As I see, it has a --with-history option.
I haven’t tested it yet, but it seems interesting!

Thanks @ImreSamu and @SK53 for your reactions. My main goal is to find objects that were deleted in lets say the past 5 years. I want to know what the latest version was before and after so that I know where the object was (last geometry), its tags and metadata (like last user before deletion) , when it was deleted and by whom?

It seems like @SK53 approach is suitable for my use case. If I can get this done for just highways it would be great. And if nodes can also be done that’s even better. Could you provide an example (script?) of how this can be done?

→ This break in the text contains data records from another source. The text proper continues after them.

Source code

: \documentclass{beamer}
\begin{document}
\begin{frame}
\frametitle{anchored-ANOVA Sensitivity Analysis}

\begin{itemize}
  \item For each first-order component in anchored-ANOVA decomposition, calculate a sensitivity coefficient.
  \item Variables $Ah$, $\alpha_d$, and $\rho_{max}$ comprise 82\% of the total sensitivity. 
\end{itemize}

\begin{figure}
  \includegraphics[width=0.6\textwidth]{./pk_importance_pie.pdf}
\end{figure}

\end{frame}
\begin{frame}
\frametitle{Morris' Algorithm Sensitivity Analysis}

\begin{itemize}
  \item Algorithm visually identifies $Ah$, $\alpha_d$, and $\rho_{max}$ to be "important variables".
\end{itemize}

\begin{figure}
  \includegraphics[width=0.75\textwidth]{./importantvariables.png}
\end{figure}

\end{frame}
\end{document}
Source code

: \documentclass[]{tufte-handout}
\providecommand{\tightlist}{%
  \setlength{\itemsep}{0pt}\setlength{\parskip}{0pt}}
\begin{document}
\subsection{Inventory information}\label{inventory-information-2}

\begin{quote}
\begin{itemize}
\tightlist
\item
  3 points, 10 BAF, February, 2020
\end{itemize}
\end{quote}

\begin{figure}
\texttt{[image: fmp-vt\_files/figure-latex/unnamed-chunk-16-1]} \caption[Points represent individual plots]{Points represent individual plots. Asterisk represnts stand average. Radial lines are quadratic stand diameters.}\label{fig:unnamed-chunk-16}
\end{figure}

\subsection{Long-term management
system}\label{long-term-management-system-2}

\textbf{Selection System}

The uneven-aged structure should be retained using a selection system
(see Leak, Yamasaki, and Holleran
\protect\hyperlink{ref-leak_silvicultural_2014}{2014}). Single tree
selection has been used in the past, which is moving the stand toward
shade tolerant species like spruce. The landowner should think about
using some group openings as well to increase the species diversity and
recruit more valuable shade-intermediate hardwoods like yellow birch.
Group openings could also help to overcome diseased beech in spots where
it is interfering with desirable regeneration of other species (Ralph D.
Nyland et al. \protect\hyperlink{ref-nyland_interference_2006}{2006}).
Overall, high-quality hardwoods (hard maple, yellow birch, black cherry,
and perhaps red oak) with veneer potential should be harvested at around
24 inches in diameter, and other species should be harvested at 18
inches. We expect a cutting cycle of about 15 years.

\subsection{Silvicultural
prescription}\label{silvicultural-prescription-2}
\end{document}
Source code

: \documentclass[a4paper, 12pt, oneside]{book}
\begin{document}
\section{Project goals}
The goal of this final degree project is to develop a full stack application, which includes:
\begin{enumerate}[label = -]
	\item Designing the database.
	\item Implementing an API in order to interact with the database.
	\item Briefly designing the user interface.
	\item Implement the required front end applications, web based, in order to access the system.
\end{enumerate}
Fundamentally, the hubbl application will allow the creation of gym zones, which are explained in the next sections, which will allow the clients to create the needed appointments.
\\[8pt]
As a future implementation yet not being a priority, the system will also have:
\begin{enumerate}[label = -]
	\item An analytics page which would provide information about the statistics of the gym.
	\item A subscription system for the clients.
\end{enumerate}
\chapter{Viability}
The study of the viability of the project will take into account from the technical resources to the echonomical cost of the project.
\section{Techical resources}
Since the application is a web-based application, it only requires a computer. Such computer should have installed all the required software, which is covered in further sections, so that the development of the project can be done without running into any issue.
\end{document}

Perhaps the importer part at https://github.com/MaZderMind/osm-history-renderer/tree/master/importer is what you are looking for. However, the issue is that it was archived about 4 years ago, and it may not be so easy to build.

In a similar situation, I would try using joto’s fork: GitHub - joto/osm-history-renderer at new-osmium; but I haven’t tried it myself yet to see how well it works. ( branch = new-osmium )

Some hints in the “Extracting OSM History” section in this blog post.

I used OPL, did a bit of light preprocessing (using awk, but the tool/language just needs to be one which one can be productive in quickly); mainly to ensure all rows have a start & end date, then uploaded to what I call ‘image’ tables (i.e., no additional processing of data types so most columns get loaded as strings unless one can absolutely guarantee no odd values).

From there post-processing using PostreSQL window functions and turning tags into hstore. The most complex processing is for geometry histories because you need to straightforward, but easy to get wrong joins, between node & way dates, and then reassemble the way geometry. For this latter step it’s a good idea to give the PostgreSQL process a lot of memory!